Peer-counseling programs have also become fairly common on college campuses nationwide. At Yale, Walden Peer Counseling is the only University-sponsored peer-counseling service available to undergraduates. Walden provides a confidential phone hotline from 8 p.m. to 8 a.m. and nightly walk-in peer counseling staffed by Yale undergraduates from 8 p.m. to 1 a.m.

Although Walden advertises itself as an anonymous service, Wie said that its face-to-face, peer-based framework makes this goal difficult.

“We all know someone else through one degree or another,” she explained, noting that potential exposure may prevent students from seeking help.

Walden Peer Counseling declined to comment.

While anecdotally, students may feel an ease in receiving support through text, few studies have tested the effectiveness of peer counseling, especially compared to professional counseling. A 1984 study co-authored by University President Peter Salovey found “a dearth of systematic research evaluating the effectiveness … or the appropriateness of various peer counselor training programs.”

Even if the data did support the effectiveness of peer counseling, there is no telling that 30 hours of Crisis Text Line’s online training can adequately prepare undergraduates to take on challenging mental health cases.

Alyssa Amick ’19 has been volunteering for Crisis Text Line for a year and a half, and felt overwhelmed during her first few shifts.

“While I felt underprepared going into it, I was definitely not,” she said. “At the end of the day, what I’ve found is just being there to listen and show someone that you care can go a really long way.”

Amick added that she felt supported by trained mental health professionals employed by Crisis Text Line, who are virtually available to guide counselors.

With potentially dangerous cases, counselors are instructed to hand the situation off to professionals. Nandipati described a particularly difficult experience: The person using the text hotline said “im just gonna take a bunch of pills,” and a moment later, “im actually taking them right now.”

Nandipati had received trained for this type of situation. If a texter seems in danger or dangerous, counselors are taught to first determine whether the texter has an intention, a plan, a means and a time frame for harm to occur. This case met all four criteria, so Nandipati reported the conversation to her supervisor, who tracked the texter’s location and notified emergency services.

“It was really difficult because it happened so suddenly,” she reflected. “You want to make sure they’re okay, but you never know.”

A texting platform provides many benefits that other peer-counseling platforms cannot, including anonymity, ease and 24/7 accessibility. Using the service requires little commitment — it is meant to function as a one-time-use resource.
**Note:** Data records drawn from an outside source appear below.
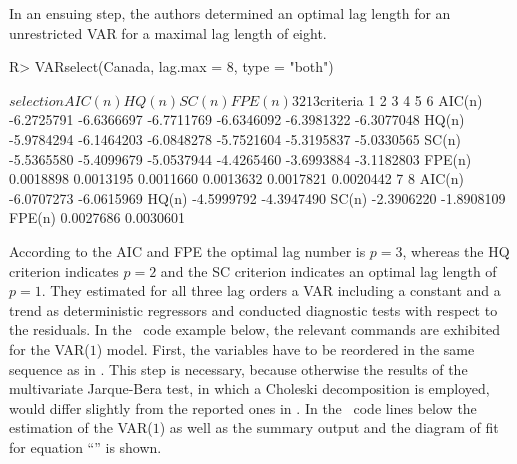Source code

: \documentclass[nojss]{jss}
\begin{document}
In an ensuing step, the authors determined an optimal lag length for
an unrestricted VAR for a maximal lag length of eight. 
\begin{Schunk}
\begin{Sinput}
R> VARselect(Canada, lag.max = 8, type = "both")
\end{Sinput}
\begin{Soutput}
$selection
AIC(n)  HQ(n)  SC(n) FPE(n) 
     3      2      1      3 

$criteria
                1          2          3          4          5          6
AIC(n) -6.2725791 -6.6366697 -6.7711769 -6.6346092 -6.3981322 -6.3077048
HQ(n)  -5.9784294 -6.1464203 -6.0848278 -5.7521604 -5.3195837 -5.0330565
SC(n)  -5.5365580 -5.4099679 -5.0537944 -4.4265460 -3.6993884 -3.1182803
FPE(n)  0.0018898  0.0013195  0.0011660  0.0013632  0.0017821  0.0020442
                7          8
AIC(n) -6.0707273 -6.0615969
HQ(n)  -4.5999792 -4.3947490
SC(n)  -2.3906220 -1.8908109
FPE(n)  0.0027686  0.0030601
\end{Soutput}
\end{Schunk}
According to the AIC and FPE the optimal lag number is $p=3$,
whereas the HQ criterion indicates $p=2$ and the SC criterion
indicates an optimal lag length of $p=1$. They estimated for all
three lag orders a VAR including a constant and a trend as
deterministic regressors and conducted diagnostic tests with respect
to the residuals. In the ~code example below, the relevant
commands are exhibited for the VAR($1$) model. First, the variables
have to be reordered in the same sequence as in \citet{BRE2004}. This
step is necessary, because otherwise the results of the multivariate
Jarque-Bera test, in which a Choleski decomposition is employed, would
differ slightly from the reported ones in \citet{BRE2004}. In the
~code lines below the estimation of the VAR($1$) as well
as the summary output and the diagram of fit for equation ``'' is shown. 
\end{document}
“You can text from wherever you want, even your dorm room or the bathroom,” Nandipati added.

This accessibility lowers the stakes and makes the resource less intimidating, Nandipati said. Texting also offers anonymity to those in need of help. The system does not retain identifying information except for the location of the number, which is used only in emergencies.

Still, the three text hotline volunteers interviewed by the News said that the hotline does not offer a long-term solution to mental health disorders.
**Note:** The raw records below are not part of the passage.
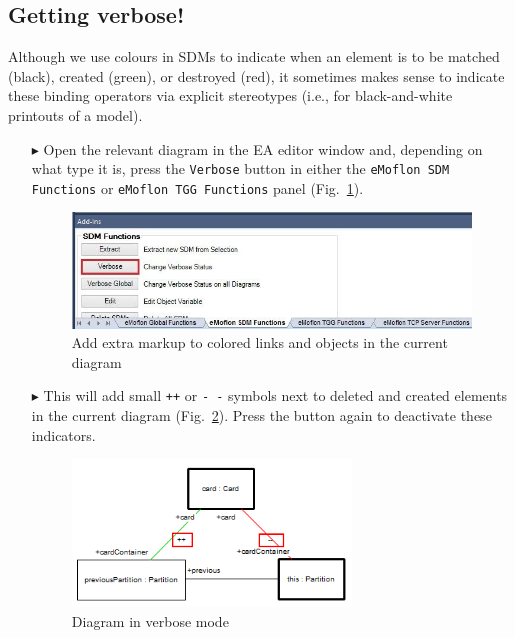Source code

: \subsection{Getting verbose!}

Although we use colours in SDMs to indicate when an element is to be matched (black), created (green), or destroyed (red), it sometimes makes sense to
indicate these binding operators via explicit stereotypes (i.e., for black-and-white printouts of a model).

\begin{enumerate}
  
\item[$\blacktriangleright$] Open the relevant diagram in the EA editor window and, depending on what type it is, press the \texttt{Verbose} button in
either the \texttt{eMoflon SDM Functions} or \texttt{eMoflon TGG Functions} panel (Fig.~\ref{ea:changeVStatus}).

\vspace{0.5cm}

\begin{figure}[htbp]
\begin{center}
  \includegraphics[width=\textwidth]{ea_changeVerboseStatus}
  \caption{Add extra markup to colored links and objects in the current diagram}  
  \label{ea:changeVStatus}
\end{center}
\end{figure}

\item[$\blacktriangleright$] This will add small \texttt{++} or \texttt{-~-} symbols next to deleted and created elements in the current diagram
(Fig.~\ref{ea:verboseSymbols}). Press the button again to deactivate these indicators.

\begin{figure}[htbp]
\begin{center}
  \includegraphics[width=0.7\textwidth]{ea_verboseSymbols}
  \caption{Diagram in verbose mode}  
  \label{ea:verboseSymbols}
\end{center}
\end{figure}

\end{enumerate}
“It’s not a Band-Aid solution so much as treating an immediate burn,” Wie described, “so people texting in can seek more suitable and appropriate treatment” after using the hotline.
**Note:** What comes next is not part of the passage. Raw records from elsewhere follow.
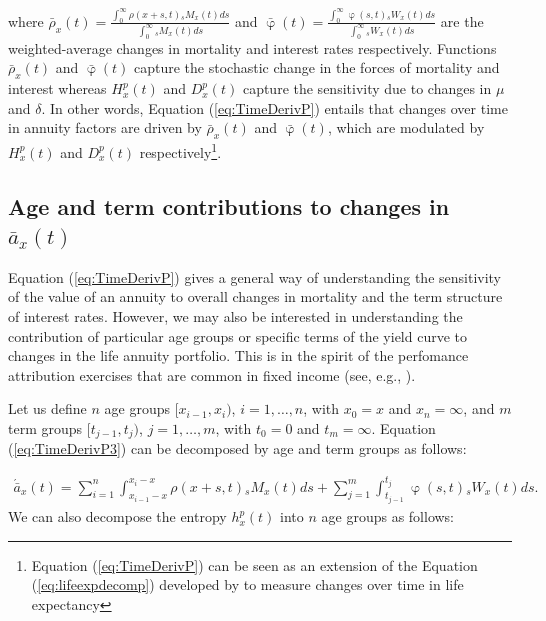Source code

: \documentclass[12pt]{article}
\begin{document}
where $\bar{\rho}_x(t)= \frac{\int_0^\infty \rho(x+s,t) {}_sM_x(t)  ds}{\int_0^\infty  {}_sM_x(t)ds}$ and 
$\bar{\upvarphi}(t)= \frac{\int_0^\infty \upvarphi(s,t) {}_sW_x(t)  ds}{\int_0^\infty {}_sW_x(t) ds}$ are the weighted-average changes in mortality and interest rates respectively. Functions $\bar{\rho}_x(t)$ and $\bar{\upvarphi}(t)$ capture the stochastic change in the forces of mortality and interest whereas ${H}^{p}_x(t)$ and ${D}^{p}_x(t)$ capture the sensitivity due to changes in $\mu$ and $\delta$. In other words, Equation (\ref{eq:TimeDerivP}) entails that changes over time in annuity factors are driven by $\bar{\rho}_x(t)$ and $\bar{\upvarphi}(t)$, which are modulated by ${H}^{p}_x(t)$ and ${D}^{p}_x(t)$ respectively\footnote{Equation (\ref{eq:TimeDerivP}) can be seen as an extension of the Equation (\ref{eq:lifeexpdecomp}) developed by \citet{Vaupel2003} to measure changes over time in life expectancy}.


\subsection{Age and term contributions to changes in $\bar{a}_x(t)$}

Equation (\ref{eq:TimeDerivP}) gives a general way of understanding the sensitivity of the value of an annuity to overall changes in mortality and the term structure of interest rates. However, we may also be interested in understanding the contribution of particular age groups or specific terms of the yield curve to changes in the life annuity portfolio. This is in the spirit of the perfomance attribution exercises that are common in fixed income (see, e.g., \citet{Daul2012}).

 Let us define $n$ age groups $[x_{i-1}, x_i)$, $i=1,\ldots,n$, with $x_0=x$ and $x_n=\infty$, and $m$ term groups $[t_{j-1}, t_j)$, $j=1,\ldots,m$, with $t_0=0$ and $t_m=\infty$. Equation (\ref{eq:TimeDerivP3}) can be decomposed by age and term groups as follows:

\begin{equation}\label{eq:TimeDerivAge}
\begin{split}
 \acute{\bar{a}}_x(t) = \sum_{i=1}^n\int_{x_{i-1}-x}^{x_i-x}  \rho(x+s,t) {}_sM_x(t)  ds +\sum_{j=1}^m\int_{t_{j-1}}^{t_j}   \upvarphi(s,t) {}_sW_x(t)  ds.  
\end{split}
\end{equation}
We can also decompose the entropy $h_x^p(t)$ into $n$ age groups as follows:
\end{document}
However, some people do become dependent on the hotline, as is the case with many technology-based resources. Nandipati has noticed a handful of texters who have used the resource many times — the chat window shows previous dates when the texter has used the hotline.

Kathryn Khalvati, a Yale undergraduate who has taken three semesters off for mental health reasons, stressed that a service like the Text Line does not replace long-term professional help.

“It’s very extreme, and I don’t think all of Yale’s undergraduate energy should go towards that because it’s anonymous, it’s one time, that’s still not human interaction,” Khalvati said. “I’m not saying this shouldn’t exist, I’m just saying data and Band-Aids are not going to help us achieve the change we need.”

Yale Mental Health & Counseling is located at 55 Lock St.